→ ACTIVITY
The records below must be output exactly, with no images carried over.

(THE DATA)

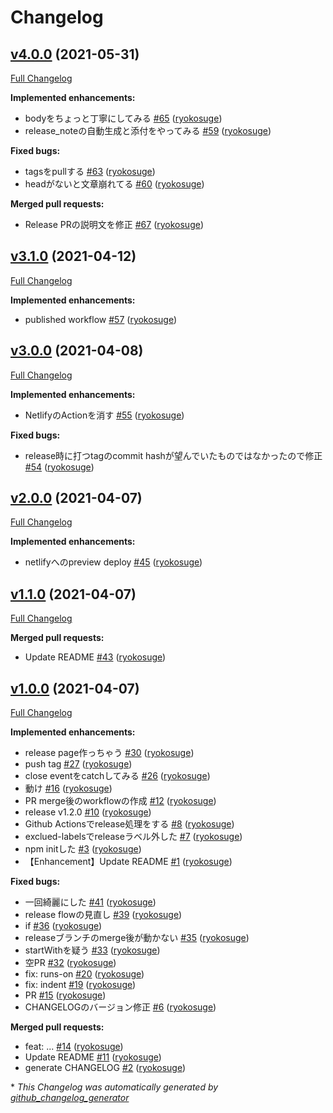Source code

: # Changelog

## [v4.0.0](https://github.com/ryokosuge/changelog-generator-sample/tree/v4.0.0) (2021-05-31)

[Full Changelog](https://github.com/ryokosuge/changelog-generator-sample/compare/v3.1.0...v4.0.0)

**Implemented enhancements:**

- bodyをちょっと丁寧にしてみる [\#65](https://github.com/ryokosuge/changelog-generator-sample/pull/65) ([ryokosuge](https://github.com/ryokosuge))
- release\_noteの自動生成と添付をやってみる [\#59](https://github.com/ryokosuge/changelog-generator-sample/pull/59) ([ryokosuge](https://github.com/ryokosuge))

**Fixed bugs:**

- tagsをpullする [\#63](https://github.com/ryokosuge/changelog-generator-sample/pull/63) ([ryokosuge](https://github.com/ryokosuge))
- headがないと文章崩れてる [\#60](https://github.com/ryokosuge/changelog-generator-sample/pull/60) ([ryokosuge](https://github.com/ryokosuge))

**Merged pull requests:**

- Release PRの説明文を修正 [\#67](https://github.com/ryokosuge/changelog-generator-sample/pull/67) ([ryokosuge](https://github.com/ryokosuge))

## [v3.1.0](https://github.com/ryokosuge/changelog-generator-sample/tree/v3.1.0) (2021-04-12)

[Full Changelog](https://github.com/ryokosuge/changelog-generator-sample/compare/v3.0.0...v3.1.0)

**Implemented enhancements:**

- published workflow [\#57](https://github.com/ryokosuge/changelog-generator-sample/pull/57) ([ryokosuge](https://github.com/ryokosuge))

## [v3.0.0](https://github.com/ryokosuge/changelog-generator-sample/tree/v3.0.0) (2021-04-08)

[Full Changelog](https://github.com/ryokosuge/changelog-generator-sample/compare/v2.0.0...v3.0.0)

**Implemented enhancements:**

- NetlifyのActionを消す [\#55](https://github.com/ryokosuge/changelog-generator-sample/pull/55) ([ryokosuge](https://github.com/ryokosuge))

**Fixed bugs:**

- release時に打つtagのcommit hashが望んでいたものではなかったので修正 [\#54](https://github.com/ryokosuge/changelog-generator-sample/pull/54) ([ryokosuge](https://github.com/ryokosuge))

## [v2.0.0](https://github.com/ryokosuge/changelog-generator-sample/tree/v2.0.0) (2021-04-07)

[Full Changelog](https://github.com/ryokosuge/changelog-generator-sample/compare/v1.1.0...v2.0.0)

**Implemented enhancements:**

- netlifyへのpreview deploy [\#45](https://github.com/ryokosuge/changelog-generator-sample/pull/45) ([ryokosuge](https://github.com/ryokosuge))

## [v1.1.0](https://github.com/ryokosuge/changelog-generator-sample/tree/v1.1.0) (2021-04-07)

[Full Changelog](https://github.com/ryokosuge/changelog-generator-sample/compare/v1.0.0...v1.1.0)

**Merged pull requests:**

- Update README [\#43](https://github.com/ryokosuge/changelog-generator-sample/pull/43) ([ryokosuge](https://github.com/ryokosuge))

## [v1.0.0](https://github.com/ryokosuge/changelog-generator-sample/tree/v1.0.0) (2021-04-07)

[Full Changelog](https://github.com/ryokosuge/changelog-generator-sample/compare/e296b65a23af36d71be86ae72c4f423e1777be2e...v1.0.0)

**Implemented enhancements:**

- release page作っちゃう [\#30](https://github.com/ryokosuge/changelog-generator-sample/pull/30) ([ryokosuge](https://github.com/ryokosuge))
- push tag [\#27](https://github.com/ryokosuge/changelog-generator-sample/pull/27) ([ryokosuge](https://github.com/ryokosuge))
- close eventをcatchしてみる [\#26](https://github.com/ryokosuge/changelog-generator-sample/pull/26) ([ryokosuge](https://github.com/ryokosuge))
- 動け [\#16](https://github.com/ryokosuge/changelog-generator-sample/pull/16) ([ryokosuge](https://github.com/ryokosuge))
- PR merge後のworkflowの作成 [\#12](https://github.com/ryokosuge/changelog-generator-sample/pull/12) ([ryokosuge](https://github.com/ryokosuge))
- release v1.2.0 [\#10](https://github.com/ryokosuge/changelog-generator-sample/pull/10) ([ryokosuge](https://github.com/ryokosuge))
- Github Actionsでrelease処理をする [\#8](https://github.com/ryokosuge/changelog-generator-sample/pull/8) ([ryokosuge](https://github.com/ryokosuge))
- exclued-labelsでreleaseラベル外した [\#7](https://github.com/ryokosuge/changelog-generator-sample/pull/7) ([ryokosuge](https://github.com/ryokosuge))
- npm initした [\#3](https://github.com/ryokosuge/changelog-generator-sample/pull/3) ([ryokosuge](https://github.com/ryokosuge))
- 【Enhancement】Update README [\#1](https://github.com/ryokosuge/changelog-generator-sample/pull/1) ([ryokosuge](https://github.com/ryokosuge))

**Fixed bugs:**

- 一回綺麗にした [\#41](https://github.com/ryokosuge/changelog-generator-sample/pull/41) ([ryokosuge](https://github.com/ryokosuge))
- release flowの見直し [\#39](https://github.com/ryokosuge/changelog-generator-sample/pull/39) ([ryokosuge](https://github.com/ryokosuge))
- if [\#36](https://github.com/ryokosuge/changelog-generator-sample/pull/36) ([ryokosuge](https://github.com/ryokosuge))
- releaseブランチのmerge後が動かない [\#35](https://github.com/ryokosuge/changelog-generator-sample/pull/35) ([ryokosuge](https://github.com/ryokosuge))
- startWithを疑う [\#33](https://github.com/ryokosuge/changelog-generator-sample/pull/33) ([ryokosuge](https://github.com/ryokosuge))
- 空PR [\#32](https://github.com/ryokosuge/changelog-generator-sample/pull/32) ([ryokosuge](https://github.com/ryokosuge))
- fix:	runs-on [\#20](https://github.com/ryokosuge/changelog-generator-sample/pull/20) ([ryokosuge](https://github.com/ryokosuge))
- fix:	indent [\#19](https://github.com/ryokosuge/changelog-generator-sample/pull/19) ([ryokosuge](https://github.com/ryokosuge))
- PR [\#15](https://github.com/ryokosuge/changelog-generator-sample/pull/15) ([ryokosuge](https://github.com/ryokosuge))
- CHANGELOGのバージョン修正 [\#6](https://github.com/ryokosuge/changelog-generator-sample/pull/6) ([ryokosuge](https://github.com/ryokosuge))

**Merged pull requests:**

- feat:	... [\#14](https://github.com/ryokosuge/changelog-generator-sample/pull/14) ([ryokosuge](https://github.com/ryokosuge))
- Update README [\#11](https://github.com/ryokosuge/changelog-generator-sample/pull/11) ([ryokosuge](https://github.com/ryokosuge))
- generate CHANGELOG [\#2](https://github.com/ryokosuge/changelog-generator-sample/pull/2) ([ryokosuge](https://github.com/ryokosuge))



\* *This Changelog was automatically generated by [github_changelog_generator](https://github.com/github-changelog-generator/github-changelog-generator)*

(End THE DATA)

→ TASK ANSWER
Source code

: # Changelog

## [v4.0.0](https://github.com/ryokosuge/changelog-generator-sample/tree/v4.0.0) (2021-05-31)

[Full Changelog](https://github.com/ryokosuge/changelog-generator-sample/compare/v3.1.0...v4.0.0)

**Implemented enhancements:**

- bodyをちょっと丁寧にしてみる [\#65](https://github.com/ryokosuge/changelog-generator-sample/pull/65) ([ryokosuge](https://github.com/ryokosuge))
- release\_noteの自動生成と添付をやってみる [\#59](https://github.com/ryokosuge/changelog-generator-sample/pull/59) ([ryokosuge](https://github.com/ryokosuge))

**Fixed bugs:**

- tagsをpullする [\#63](https://github.com/ryokosuge/changelog-generator-sample/pull/63) ([ryokosuge](https://github.com/ryokosuge))
- headがないと文章崩れてる [\#60](https://github.com/ryokosuge/changelog-generator-sample/pull/60) ([ryokosuge](https://github.com/ryokosuge))

**Merged pull requests:**

- Release PRの説明文を修正 [\#67](https://github.com/ryokosuge/changelog-generator-sample/pull/67) ([ryokosuge](https://github.com/ryokosuge))

## [v3.1.0](https://github.com/ryokosuge/changelog-generator-sample/tree/v3.1.0) (2021-04-12)

[Full Changelog](https://github.com/ryokosuge/changelog-generator-sample/compare/v3.0.0...v3.1.0)

**Implemented enhancements:**

- published workflow [\#57](https://github.com/ryokosuge/changelog-generator-sample/pull/57) ([ryokosuge](https://github.com/ryokosuge))

## [v3.0.0](https://github.com/ryokosuge/changelog-generator-sample/tree/v3.0.0) (2021-04-08)

[Full Changelog](https://github.com/ryokosuge/changelog-generator-sample/compare/v2.0.0...v3.0.0)

**Implemented enhancements:**

- NetlifyのActionを消す [\#55](https://github.com/ryokosuge/changelog-generator-sample/pull/55) ([ryokosuge](https://github.com/ryokosuge))

**Fixed bugs:**

- release時に打つtagのcommit hashが望んでいたものではなかったので修正 [\#54](https://github.com/ryokosuge/changelog-generator-sample/pull/54) ([ryokosuge](https://github.com/ryokosuge))

## [v2.0.0](https://github.com/ryokosuge/changelog-generator-sample/tree/v2.0.0) (2021-04-07)

[Full Changelog](https://github.com/ryokosuge/changelog-generator-sample/compare/v1.1.0...v2.0.0)

**Implemented enhancements:**

- netlifyへのpreview deploy [\#45](https://github.com/ryokosuge/changelog-generator-sample/pull/45) ([ryokosuge](https://github.com/ryokosuge))

## [v1.1.0](https://github.com/ryokosuge/changelog-generator-sample/tree/v1.1.0) (2021-04-07)

[Full Changelog](https://github.com/ryokosuge/changelog-generator-sample/compare/v1.0.0...v1.1.0)

**Merged pull requests:**

- Update README [\#43](https://github.com/ryokosuge/changelog-generator-sample/pull/43) ([ryokosuge](https://github.com/ryokosuge))

## [v1.0.0](https://github.com/ryokosuge/changelog-generator-sample/tree/v1.0.0) (2021-04-07)

[Full Changelog](https://github.com/ryokosuge/changelog-generator-sample/compare/e296b65a23af36d71be86ae72c4f423e1777be2e...v1.0.0)

**Implemented enhancements:**

- release page作っちゃう [\#30](https://github.com/ryokosuge/changelog-generator-sample/pull/30) ([ryokosuge](https://github.com/ryokosuge))
- push tag [\#27](https://github.com/ryokosuge/changelog-generator-sample/pull/27) ([ryokosuge](https://github.com/ryokosuge))
- close eventをcatchしてみる [\#26](https://github.com/ryokosuge/changelog-generator-sample/pull/26) ([ryokosuge](https://github.com/ryokosuge))
- 動け [\#16](https://github.com/ryokosuge/changelog-generator-sample/pull/16) ([ryokosuge](https://github.com/ryokosuge))
- PR merge後のworkflowの作成 [\#12](https://github.com/ryokosuge/changelog-generator-sample/pull/12) ([ryokosuge](https://github.com/ryokosuge))
- release v1.2.0 [\#10](https://github.com/ryokosuge/changelog-generator-sample/pull/10) ([ryokosuge](https://github.com/ryokosuge))
- Github Actionsでrelease処理をする [\#8](https://github.com/ryokosuge/changelog-generator-sample/pull/8) ([ryokosuge](https://github.com/ryokosuge))
- exclued-labelsでreleaseラベル外した [\#7](https://github.com/ryokosuge/changelog-generator-sample/pull/7) ([ryokosuge](https://github.com/ryokosuge))
- npm initした [\#3](https://github.com/ryokosuge/changelog-generator-sample/pull/3) ([ryokosuge](https://github.com/ryokosuge))
- 【Enhancement】Update README [\#1](https://github.com/ryokosuge/changelog-generator-sample/pull/1) ([ryokosuge](https://github.com/ryokosuge))

**Fixed bugs:**

- 一回綺麗にした [\#41](https://github.com/ryokosuge/changelog-generator-sample/pull/41) ([ryokosuge](https://github.com/ryokosuge))
- release flowの見直し [\#39](https://github.com/ryokosuge/changelog-generator-sample/pull/39) ([ryokosuge](https://github.com/ryokosuge))
- if [\#36](https://github.com/ryokosuge/changelog-generator-sample/pull/36) ([ryokosuge](https://github.com/ryokosuge))
- releaseブランチのmerge後が動かない [\#35](https://github.com/ryokosuge/changelog-generator-sample/pull/35) ([ryokosuge](https://github.com/ryokosuge))
- startWithを疑う [\#33](https://github.com/ryokosuge/changelog-generator-sample/pull/33) ([ryokosuge](https://github.com/ryokosuge))
- 空PR [\#32](https://github.com/ryokosuge/changelog-generator-sample/pull/32) ([ryokosuge](https://github.com/ryokosuge))
- fix:	runs-on [\#20](https://github.com/ryokosuge/changelog-generator-sample/pull/20) ([ryokosuge](https://github.com/ryokosuge))
- fix:	indent [\#19](https://github.com/ryokosuge/changelog-generator-sample/pull/19) ([ryokosuge](https://github.com/ryokosuge))
- PR [\#15](https://github.com/ryokosuge/changelog-generator-sample/pull/15) ([ryokosuge](https://github.com/ryokosuge))
- CHANGELOGのバージョン修正 [\#6](https://github.com/ryokosuge/changelog-generator-sample/pull/6) ([ryokosuge](https://github.com/ryokosuge))

**Merged pull requests:**

- feat:	... [\#14](https://github.com/ryokosuge/changelog-generator-sample/pull/14) ([ryokosuge](https://github.com/ryokosuge))
- Update README [\#11](https://github.com/ryokosuge/changelog-generator-sample/pull/11) ([ryokosuge](https://github.com/ryokosuge))
- generate CHANGELOG [\#2](https://github.com/ryokosuge/changelog-generator-sample/pull/2) ([ryokosuge](https://github.com/ryokosuge))



\* *This Changelog was automatically generated by [github_changelog_generator](https://github.com/github-changelog-generator/github-changelog-generator)*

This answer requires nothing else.